Liraglutide (Saxenda / Victoza)

Liraglutide is a GLP-1 (glucagon-like peptide-1) receptor agonist — a class of acylated peptide analogs engineered to mimic and extend the action of the endogenous incretin hormone GLP-1. Developed by Novo Nordisk and first approved in 2010, it is a 97% homologous analog of native GLP-1 with a C-18 fatty acid chain attached via a glutamic acid linker, which enables albumin binding and extends its plasma half-life to approximately 13 hours — enabling once-daily subcutaneous dosing. It belongs to the same broader GLP-1 agonist class as semaglutide and dulaglutide but predates them in clinical approval. Unlike semaglutide, which can be dosed weekly, liraglutide requires daily injection, which influences real-world adherence. Two distinct formulations exist: Victoza (1.2–1.8 mg/day), approved for type 2 diabetes, and Saxenda (up to 3.0 mg/day), approved specifically for chronic weight management in adults with obesity or overweight with at least one weight-related comorbidity.

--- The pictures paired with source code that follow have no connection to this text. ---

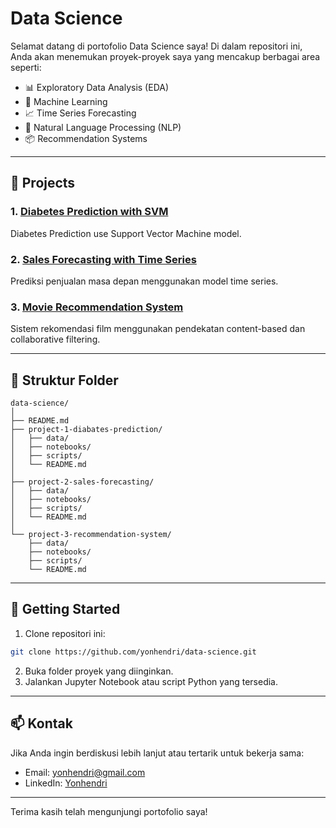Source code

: # Data Science 

Selamat datang di portofolio Data Science saya! Di dalam repositori ini, Anda akan menemukan proyek-proyek saya yang mencakup berbagai area seperti:

- 📊 Exploratory Data Analysis (EDA)
- 🧠 Machine Learning
- 📈 Time Series Forecasting
- 🧾 Natural Language Processing (NLP)
- 📦 Recommendation Systems

---

## 🔬 Projects

### 1. [Diabetes Prediction with SVM](./project-1-diabetes-prediction/)
Diabetes Prediction use Support Vector Machine model.

### 2. [Sales Forecasting with Time Series](./project-2-sales-forecasting/)
Prediksi penjualan masa depan menggunakan model time series.

### 3. [Movie Recommendation System](./project-3-recommendation-system/)
Sistem rekomendasi film menggunakan pendekatan content-based dan collaborative filtering.

---

## 📂 Struktur Folder

```
data-science/
│
├── README.md
├── project-1-diabates-prediction/
│   ├── data/
│   ├── notebooks/
│   ├── scripts/
│   └── README.md
│
├── project-2-sales-forecasting/
│   ├── data/
│   ├── notebooks/
│   ├── scripts/
│   └── README.md
│
└── project-3-recommendation-system/
    ├── data/
    ├── notebooks/
    ├── scripts/
    └── README.md
```

---

## 🚀 Getting Started

1. Clone repositori ini:
```bash
git clone https://github.com/yonhendri/data-science.git
```
2. Buka folder proyek yang diinginkan.
3. Jalankan Jupyter Notebook atau script Python yang tersedia.

---

## 📫 Kontak

Jika Anda ingin berdiskusi lebih lanjut atau tertarik untuk bekerja sama:
- Email: yonhendri@gmail.com
- LinkedIn: [Yonhendri](https://linkedin.com/in/yonhendri-6b942490)

---

Terima kasih telah mengunjungi portofolio saya!
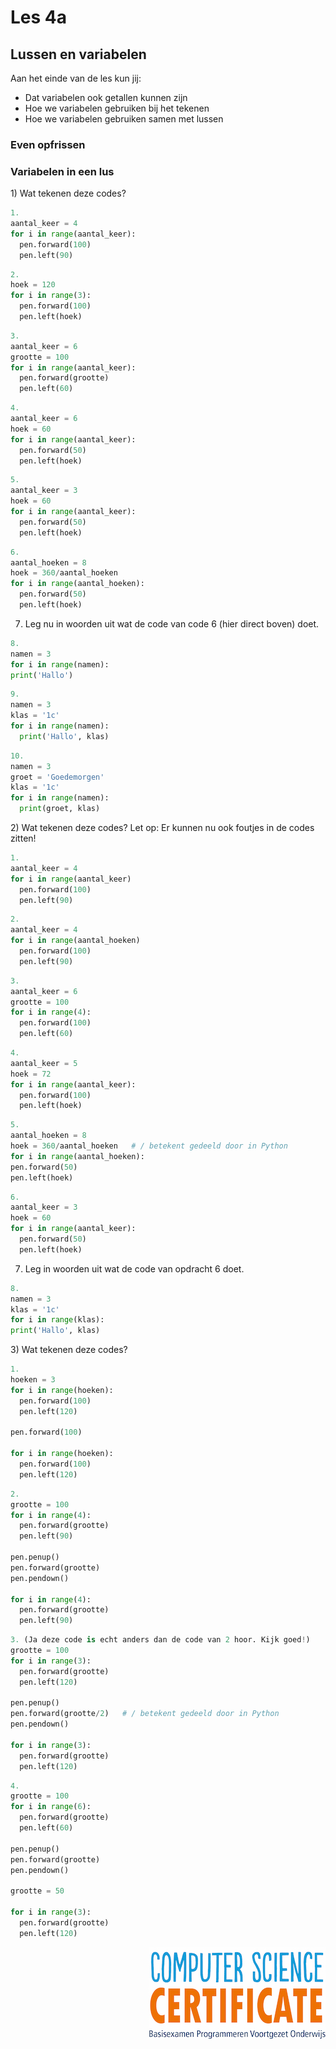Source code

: # Les 4a

## Lussen en variabelen
Aan het einde van de les kun jij:
* Dat variabelen ook getallen kunnen zijn
* Hoe we variabelen gebruiken bij het tekenen
* Hoe we variabelen gebruiken samen met lussen

### Even opfrissen

### Variabelen in een lus
1\) Wat tekenen deze codes?

```python
1.
aantal_keer = 4
for i in range(aantal_keer):
  pen.forward(100)
  pen.left(90)
```

```python
2.
hoek = 120
for i in range(3):
  pen.forward(100)
  pen.left(hoek)
```

```python
3.
aantal_keer = 6
grootte = 100
for i in range(aantal_keer):
  pen.forward(grootte)
  pen.left(60)
```

```python
4.
aantal_keer = 6
hoek = 60
for i in range(aantal_keer):
  pen.forward(50)
  pen.left(hoek)
```

```python
5.
aantal_keer = 3
hoek = 60
for i in range(aantal_keer):
  pen.forward(50)
  pen.left(hoek)
```

```python
6.
aantal_hoeken = 8
hoek = 360/aantal_hoeken
for i in range(aantal_hoeken):
  pen.forward(50)
  pen.left(hoek)
```

7. Leg nu in woorden uit wat de code van code 6 \(hier direct boven\) doet.

```python
8.
namen = 3
for i in range(namen):
print('Hallo')
```

```python
9.
namen = 3
klas = '1c'
for i in range(namen):
  print('Hallo', klas)
```

```python
10.
namen = 3
groet = 'Goedemorgen'
klas = '1c'
for i in range(namen):
  print(groet, klas)
```

2\) Wat tekenen deze codes? Let op: Er kunnen nu ook foutjes in de codes zitten!

```python
1.
aantal_keer = 4
for i in range(aantal_keer)
  pen.forward(100)
  pen.left(90)
```

```python
2.
aantal_keer = 4
for i in range(aantal_hoeken)
  pen.forward(100)
  pen.left(90)
```

```python
3.
aantal_keer = 6
grootte = 100
for i in range(4):
  pen.forward(100)
  pen.left(60)
```

```python
4.
aantal_keer = 5
hoek = 72
for i in range(aantal_keer):
  pen.forward(100)
  pen.left(hoek)
```

```python
5.
aantal_hoeken = 8
hoek = 360/aantal_hoeken   # / betekent gedeeld door in Python
for i in range(aantal_hoeken):
pen.forward(50)
pen.left(hoek)
```

```python
6.
aantal_keer = 3
hoek = 60
for i in range(aantal_keer):
  pen.forward(50)
  pen.left(hoek)
```

7. Leg in woorden uit wat de code van opdracht 6 doet.

```python
8.
namen = 3
klas = '1c'
for i in range(klas):
print('Hallo', klas)
```

 3\) Wat tekenen deze codes? 

```python
1.
hoeken = 3
for i in range(hoeken):
  pen.forward(100)
  pen.left(120)

pen.forward(100)

for i in range(hoeken):
  pen.forward(100)
  pen.left(120)
```

```python
2.
grootte = 100
for i in range(4):
  pen.forward(grootte)
  pen.left(90)

pen.penup()
pen.forward(grootte)
pen.pendown()

for i in range(4):
  pen.forward(grootte)
  pen.left(90)
```

```python
3. (Ja deze code is echt anders dan de code van 2 hoor. Kijk goed!)
grootte = 100
for i in range(3):
  pen.forward(grootte)
  pen.left(120)

pen.penup()
pen.forward(grootte/2)   # / betekent gedeeld door in Python
pen.pendown()

for i in range(3):
  pen.forward(grootte)
  pen.left(120)
```

```python
4.
grootte = 100
for i in range(6):
  pen.forward(grootte)
  pen.left(60)

pen.penup()
pen.forward(grootte)
pen.pendown()

grootte = 50

for i in range(3):
  pen.forward(grootte)
  pen.left(120)
```

<img src="../../img/logoCSCert_10cm.jpg" align="right">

Liraglutide's mechanism of action is well characterized. It binds to and activates GLP-1 receptors distributed across the pancreas, brain, gastrointestinal tract, and cardiovascular system. In pancreatic beta cells, activation stimulates glucose-dependent insulin secretion and suppresses glucagon release, reducing postprandial glucose excursions. In the hypothalamus and brainstem, GLP-1 receptor signaling — particularly in the arcuate nucleus and nucleus tractus solitarius — is associated with reduced appetite and increased satiety signaling. Gastric emptying is slowed, which blunts postprandial glucose spikes and prolongs the sensation of fullness. Collectively, research suggests these mechanisms converge to reduce caloric intake and improve glycemic homeostasis, rather than driving weight loss through any direct thermogenic or lipolytic pathway.

The evidence base for liraglutide in humans is among the deepest of any metabolic peptide. The SCALE Obesity and Prediabetes trial (n=3,731, 56 weeks) reported a mean weight loss of approximately 8.0% of body weight in participants receiving 3.0 mg liraglutide, compared to approximately 2.6% with placebo; 63% of treated participants achieved ≥5% body weight reduction. The LEADER cardiovascular outcomes trial (n=9,340, median 3.8 years) demonstrated a statistically significant reduction in major adverse cardiovascular events (MACE) in adults with type 2 diabetes and high cardiovascular risk, establishing a cardiovascular benefit signal that has influenced prescribing practice. Multiple additional RCTs support HbA1c reductions of approximately 1.0–1.5 percentage points at therapeutic doses. Animal studies preceded clinical use and established the basic receptor pharmacology; findings in rodent models regarding neurogenesis and potential neuroprotective effects have been noted but not confirmed in human trials to date. Anecdotal self-reports from users commonly describe appetite suppression, early satiety, and GI discomfort as the most noticeable subjective effects.

In published clinical research, liraglutide doses studied range from 0.6 mg/day (initial titration) to 3.0 mg/day (maximum approved weight-management dose), with titration typically occurring in 0.6 mg weekly increments to reduce gastrointestinal side effects. The diabetes indication uses 1.2–1.8 mg/day. These ranges are reported in research and regulatory contexts only — this is not a dosing recommendation, and liraglutide should only be used under supervision of a licensed prescriber who can assess individual risk factors, contraindications, and therapeutic goals. No aspect of this profile constitutes medical advice.

Liraglutide is FDA-approved (Saxenda since 2014, Victoza since 2010), EMA-approved, MHRA-approved, and TGA-approved in Australia. It is a prescription-only medication in all major jurisdictions. Unlike many peptides covered on this platform, it is not a research chemical — it should not be sourced from grey-market vendors, and any versions circulating outside the pharmaceutical supply chain lack the regulatory manufacturing oversight that ensures purity, sterility, and accurate dosing. The appropriate pathway is via a licensed prescriber, either in-clinic or through a regulated telehealth provider. Compounded liraglutide preparations exist but carry additional regulatory and quality considerations that vary by jurisdiction. For educational purposes only — this content does not constitute medical advice or a recommendation to use liraglutide.